Your answer must be the lines from the start of the records through the line with "Use stable compilation", exactly as written, without the pictures.

**Saved entries**:
- Opening Delimiter -
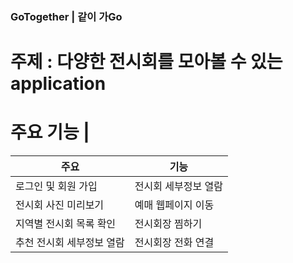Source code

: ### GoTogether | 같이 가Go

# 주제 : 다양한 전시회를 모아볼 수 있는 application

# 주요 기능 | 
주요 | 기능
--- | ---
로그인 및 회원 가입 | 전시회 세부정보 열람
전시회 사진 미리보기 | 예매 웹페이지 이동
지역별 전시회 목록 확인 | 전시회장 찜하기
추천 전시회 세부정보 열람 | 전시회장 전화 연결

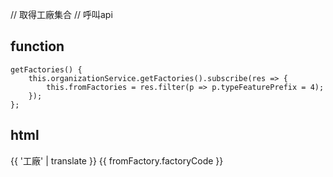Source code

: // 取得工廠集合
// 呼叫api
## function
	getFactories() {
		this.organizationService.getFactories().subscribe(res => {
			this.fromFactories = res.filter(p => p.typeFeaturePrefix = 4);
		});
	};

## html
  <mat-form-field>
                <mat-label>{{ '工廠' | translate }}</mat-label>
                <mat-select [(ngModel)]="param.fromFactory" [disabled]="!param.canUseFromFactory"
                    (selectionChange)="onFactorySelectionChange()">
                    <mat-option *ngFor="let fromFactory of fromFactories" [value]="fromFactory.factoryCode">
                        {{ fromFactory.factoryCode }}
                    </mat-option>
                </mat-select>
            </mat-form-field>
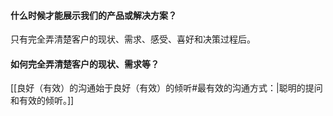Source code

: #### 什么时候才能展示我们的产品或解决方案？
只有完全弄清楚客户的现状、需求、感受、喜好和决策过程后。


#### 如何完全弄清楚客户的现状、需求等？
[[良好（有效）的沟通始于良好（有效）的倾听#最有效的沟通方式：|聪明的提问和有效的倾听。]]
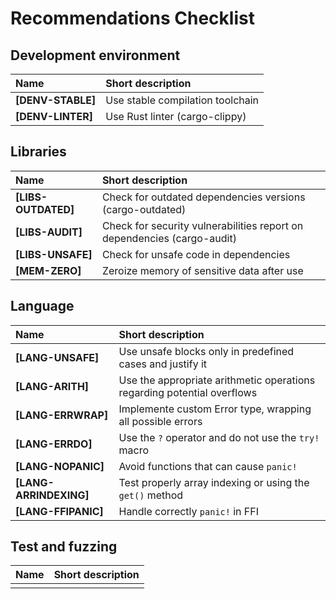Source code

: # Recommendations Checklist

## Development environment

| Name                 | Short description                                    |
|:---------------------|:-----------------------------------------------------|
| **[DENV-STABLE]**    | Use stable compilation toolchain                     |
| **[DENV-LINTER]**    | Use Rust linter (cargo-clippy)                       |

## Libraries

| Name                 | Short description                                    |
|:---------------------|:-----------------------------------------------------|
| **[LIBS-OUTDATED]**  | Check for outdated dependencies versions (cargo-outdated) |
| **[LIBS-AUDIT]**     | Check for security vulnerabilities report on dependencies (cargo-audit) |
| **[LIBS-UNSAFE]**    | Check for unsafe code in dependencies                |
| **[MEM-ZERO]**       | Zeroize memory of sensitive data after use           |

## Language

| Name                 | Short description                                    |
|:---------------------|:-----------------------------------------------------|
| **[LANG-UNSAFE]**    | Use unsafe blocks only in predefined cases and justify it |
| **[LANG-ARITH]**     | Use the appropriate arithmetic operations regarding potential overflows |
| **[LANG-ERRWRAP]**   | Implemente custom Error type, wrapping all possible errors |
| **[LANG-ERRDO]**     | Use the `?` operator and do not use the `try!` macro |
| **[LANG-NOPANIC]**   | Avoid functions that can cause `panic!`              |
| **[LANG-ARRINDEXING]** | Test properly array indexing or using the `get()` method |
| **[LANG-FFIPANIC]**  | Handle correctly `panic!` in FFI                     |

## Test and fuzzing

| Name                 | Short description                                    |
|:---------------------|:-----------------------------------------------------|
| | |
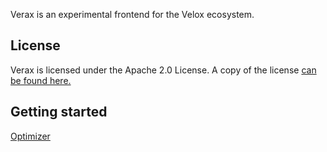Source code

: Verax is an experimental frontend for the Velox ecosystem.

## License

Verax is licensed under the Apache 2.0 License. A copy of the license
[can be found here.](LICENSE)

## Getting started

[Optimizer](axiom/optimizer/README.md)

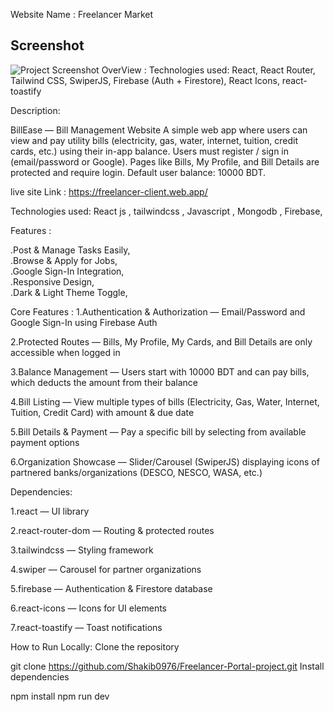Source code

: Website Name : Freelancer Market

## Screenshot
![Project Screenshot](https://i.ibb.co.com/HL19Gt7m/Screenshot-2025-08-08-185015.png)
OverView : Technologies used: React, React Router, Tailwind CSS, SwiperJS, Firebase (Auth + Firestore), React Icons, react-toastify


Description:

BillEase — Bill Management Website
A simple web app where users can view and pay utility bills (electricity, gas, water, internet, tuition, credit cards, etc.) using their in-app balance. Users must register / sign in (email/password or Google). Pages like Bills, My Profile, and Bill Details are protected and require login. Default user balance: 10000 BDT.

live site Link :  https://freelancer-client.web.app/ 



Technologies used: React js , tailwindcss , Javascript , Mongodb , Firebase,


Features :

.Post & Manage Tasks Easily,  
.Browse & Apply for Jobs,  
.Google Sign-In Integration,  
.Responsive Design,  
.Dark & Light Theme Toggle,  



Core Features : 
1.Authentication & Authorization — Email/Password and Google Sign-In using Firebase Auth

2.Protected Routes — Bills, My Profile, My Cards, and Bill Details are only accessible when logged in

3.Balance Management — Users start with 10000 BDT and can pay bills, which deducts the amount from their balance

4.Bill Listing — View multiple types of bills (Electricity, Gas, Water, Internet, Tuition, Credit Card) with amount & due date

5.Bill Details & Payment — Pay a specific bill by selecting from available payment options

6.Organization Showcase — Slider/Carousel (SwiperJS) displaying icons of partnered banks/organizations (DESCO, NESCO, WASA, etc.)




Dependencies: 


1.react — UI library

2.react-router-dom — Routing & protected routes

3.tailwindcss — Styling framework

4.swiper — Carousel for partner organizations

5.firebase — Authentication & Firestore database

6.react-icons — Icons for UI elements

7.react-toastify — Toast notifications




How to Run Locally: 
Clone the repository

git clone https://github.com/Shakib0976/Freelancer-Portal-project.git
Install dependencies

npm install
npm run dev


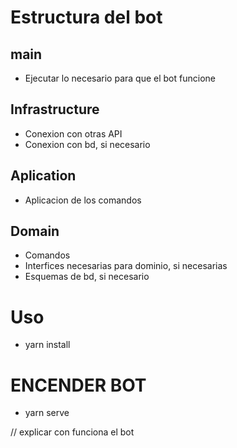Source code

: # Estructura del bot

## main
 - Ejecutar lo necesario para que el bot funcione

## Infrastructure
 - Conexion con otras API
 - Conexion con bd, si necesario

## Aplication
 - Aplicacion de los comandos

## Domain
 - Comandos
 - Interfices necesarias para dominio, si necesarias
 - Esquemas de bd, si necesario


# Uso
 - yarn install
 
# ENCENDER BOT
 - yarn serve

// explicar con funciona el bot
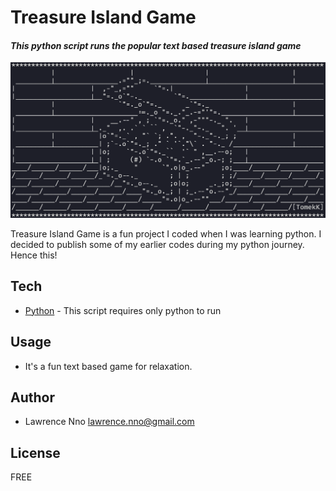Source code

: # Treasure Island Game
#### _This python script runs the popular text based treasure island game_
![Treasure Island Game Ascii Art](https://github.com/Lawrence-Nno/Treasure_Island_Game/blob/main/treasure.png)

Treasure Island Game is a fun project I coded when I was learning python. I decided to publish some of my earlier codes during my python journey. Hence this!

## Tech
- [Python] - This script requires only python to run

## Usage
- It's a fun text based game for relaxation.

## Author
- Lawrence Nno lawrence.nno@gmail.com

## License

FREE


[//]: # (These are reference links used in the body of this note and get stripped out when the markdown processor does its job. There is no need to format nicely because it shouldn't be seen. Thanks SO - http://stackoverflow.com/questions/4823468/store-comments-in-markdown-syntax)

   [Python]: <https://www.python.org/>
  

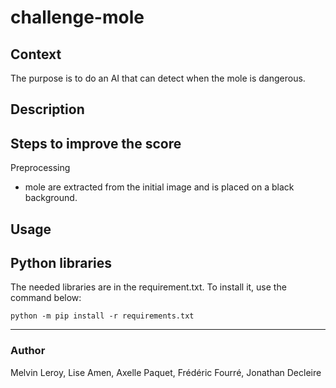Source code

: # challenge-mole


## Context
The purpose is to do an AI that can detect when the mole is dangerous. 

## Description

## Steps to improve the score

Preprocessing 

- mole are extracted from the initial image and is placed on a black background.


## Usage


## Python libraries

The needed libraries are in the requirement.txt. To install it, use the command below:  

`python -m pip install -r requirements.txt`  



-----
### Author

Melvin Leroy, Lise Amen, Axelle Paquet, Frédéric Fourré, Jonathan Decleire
- Closing Delimiter -
**EXERCISE OUTPUT**:
Source code

: ### GoTogether | 같이 가Go

# 주제 : 다양한 전시회를 모아볼 수 있는 application

# 주요 기능 | 
주요 | 기능
--- | ---
로그인 및 회원 가입 | 전시회 세부정보 열람
전시회 사진 미리보기 | 예매 웹페이지 이동
지역별 전시회 목록 확인 | 전시회장 찜하기
추천 전시회 세부정보 열람 | 전시회장 전화 연결

Source code

: // 取得工廠集合
// 呼叫api
## function
	getFactories() {
		this.organizationService.getFactories().subscribe(res => {
			this.fromFactories = res.filter(p => p.typeFeaturePrefix = 4);
		});
	};

## html
  <mat-form-field>
                <mat-label>{{ '工廠' | translate }}</mat-label>
                <mat-select [(ngModel)]="param.fromFactory" [disabled]="!param.canUseFromFactory"
                    (selectionChange)="onFactorySelectionChange()">
                    <mat-option *ngFor="let fromFactory of fromFactories" [value]="fromFactory.factoryCode">
                        {{ fromFactory.factoryCode }}
                    </mat-option>
                </mat-select>
            </mat-form-field>
Source code

: #### 什么时候才能展示我们的产品或解决方案？
只有完全弄清楚客户的现状、需求、感受、喜好和决策过程后。


#### 如何完全弄清楚客户的现状、需求等？
[[良好（有效）的沟通始于良好（有效）的倾听#最有效的沟通方式：|聪明的提问和有效的倾听。]]
Source code

: # Recommendations Checklist

## Development environment

| Name                 | Short description                                    |
|:---------------------|:-----------------------------------------------------|
| **[DENV-STABLE]**    | Use stable compilation toolchain                     |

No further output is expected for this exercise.